The following is my response to an essay question posed to me by my professor in a Study of Terrorism course I am currently in the middle of. I decided to share it with you as I felt it not only answers the question well but also articulates my growing concerns as I continue to study and report on this “War on Terror” we are in the midst of as a nation and international community.
I felt it was a good beginning to my desire and plan for BTYT to have an increased focus on terrorism and to investigate, analyze and report on the people and politics involved.
How Has September 11 Come To Symbolize A New Era of Terrorism?
The September 11 attack became a symbol of a new era of terrorism in a number of ways.
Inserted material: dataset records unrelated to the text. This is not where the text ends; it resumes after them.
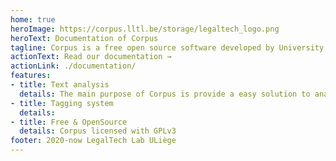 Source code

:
 ```yaml
---
home: true
heroImage: https://corpus.lltl.be/storage/legaltech_logo.png
heroText: Documentation of Corpus
tagline: Corpus is a free open source software developed by University of Liège in Belgium for Corpus analysis
actionText: Read our documentation →
actionLink: ./documentation/
features:
- title: Text analysis
  details: The main purpose of Corpus is provide a easy solution to analyse documents.
- title: Tagging system
  details: 
- title: Free & OpenSource
  details: Corpus licensed with GPLv3
footer: 2020-now LegalTech Lab ULiège
---
```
First it clearly proved the accuracy of a predicted trend toward asymmetrical warfare tactics used by terrorists (Martin 2014). This essentially turned the dynamic between terrorists and government from that of criminal and law enforcement agency to opponents in a war. This was indeed seen as a war as shown by the birth of the term “war on terrorism”.
However unlike a war between two sovereign nations this was a war between a tangible
entity, the government and an intangible phenomena, terrorism. Which raises new questions about what are the rules of engagement and how is victory determined (Martin 2014)?
Another clear indicator that a new era had indeed been entered, was the change of tone in how terrorism and our responses to it shifted from that of preserving a citizens safety to preserving a nations security and in some ways its sovereignty. This is clearly indicated by the establishment of the Patriot Act.
These above changes alone has been enough to cause understandable worry and debate
among citizens and government. While protecting the safety and rights of a citizen can at times require just as much aggression as we may see today from those in government and law enforcement, such aggression was tempered by the underlying intention to protect the rights of all citizens with her victim or perpetrator.
However when that underlying intention is replaced by a need to protect the government’s security and sovereignty, that aggression is no longer tempered but in many ways fueled. This in turn leads to the personal rights of the citizens being protected to fade into the background leading to many complaints (many justified) of rights being trampled and raising the question of how far is too far when acting in defense of your government.
If this alone wasn’t enough to inspire worry, anger and fear, then how much more are those emotions magnified and aggression further encouraged by the third and possibly most disturbing change indicating we are indeed in a new era of terrorism.
Terrorism has been the source of concern by government and its citizens for centuries.
However there has always been a certain solace taken by what was believed to be a core axiom in our understanding of terrorism (Hoffman 2002). Brian Jenkins articulated this axiom best when he observed that “terrorists want a lot of people watching and listening and not a lot of people dead” (Jenkins 1975). This conventional wisdom however was wiped clean by Osama bin Laden on September 11 (Hoffman 2002) . It now became clear to many that terrorists want a lot of people watching and listening AND a lot of people dead.
These above-mentioned shifts changed everything. Not just for America but for the
international community at large.
America has served as both a symbol of strength and conscience for many nations. Their example has been and continues to be emulated or debated. Regardless of which, America continues to influence and shape many nations and their interactions within themselves and with one another.
However these two virtues of strength and conscience are now clearly at war with each other and further complicating the above-mentioned underlying questions of what rules to guide our actions in this new kind of war and what does victory look like?
If by some miracle terrorism is eradicated from the earth but the cost was a nation that demanded we forever give up many of the rights we fought and died for and enjoy today; then who has won?
If we have raised bar of strength in both deed towards people and example to the world yet lowered the bar of conscience, then what has been won?
How different will the world be when our message of democracy and freedom is among the casualties suffered in this “war on terror”?
How terrifying, rather, how tragic would it be if future generations look back at this point in history and clearly see a nation who fought and bled and even died out of refusal to surrender even a shred of their rights and freedom to national sharia only to have instead surrendered all or most of both to national security?
This “war on terror” is very real, and very complicated. The stakes have never been higher because this “war on terror” is now being fought on two fronts; the terror within our borders and the terror within our hearts….. And the world is watching.
Hoffman, Bruce. “Rethinking Terrorism and Counterterrorism Since 9/11.” Studies in Conflict & Terrorism 25.5 (2002): 303-16. Print.
Jenkins, Brian Michael. International Terrorism: A New Mode of Conflict. Los Angeles, CA: Crescent Publications, 1975. Print.
Martin, Gus. Essentials of Terrorism: Concepts and Controversies. Thousand Oaks: SAGE Publications, 2014. Print.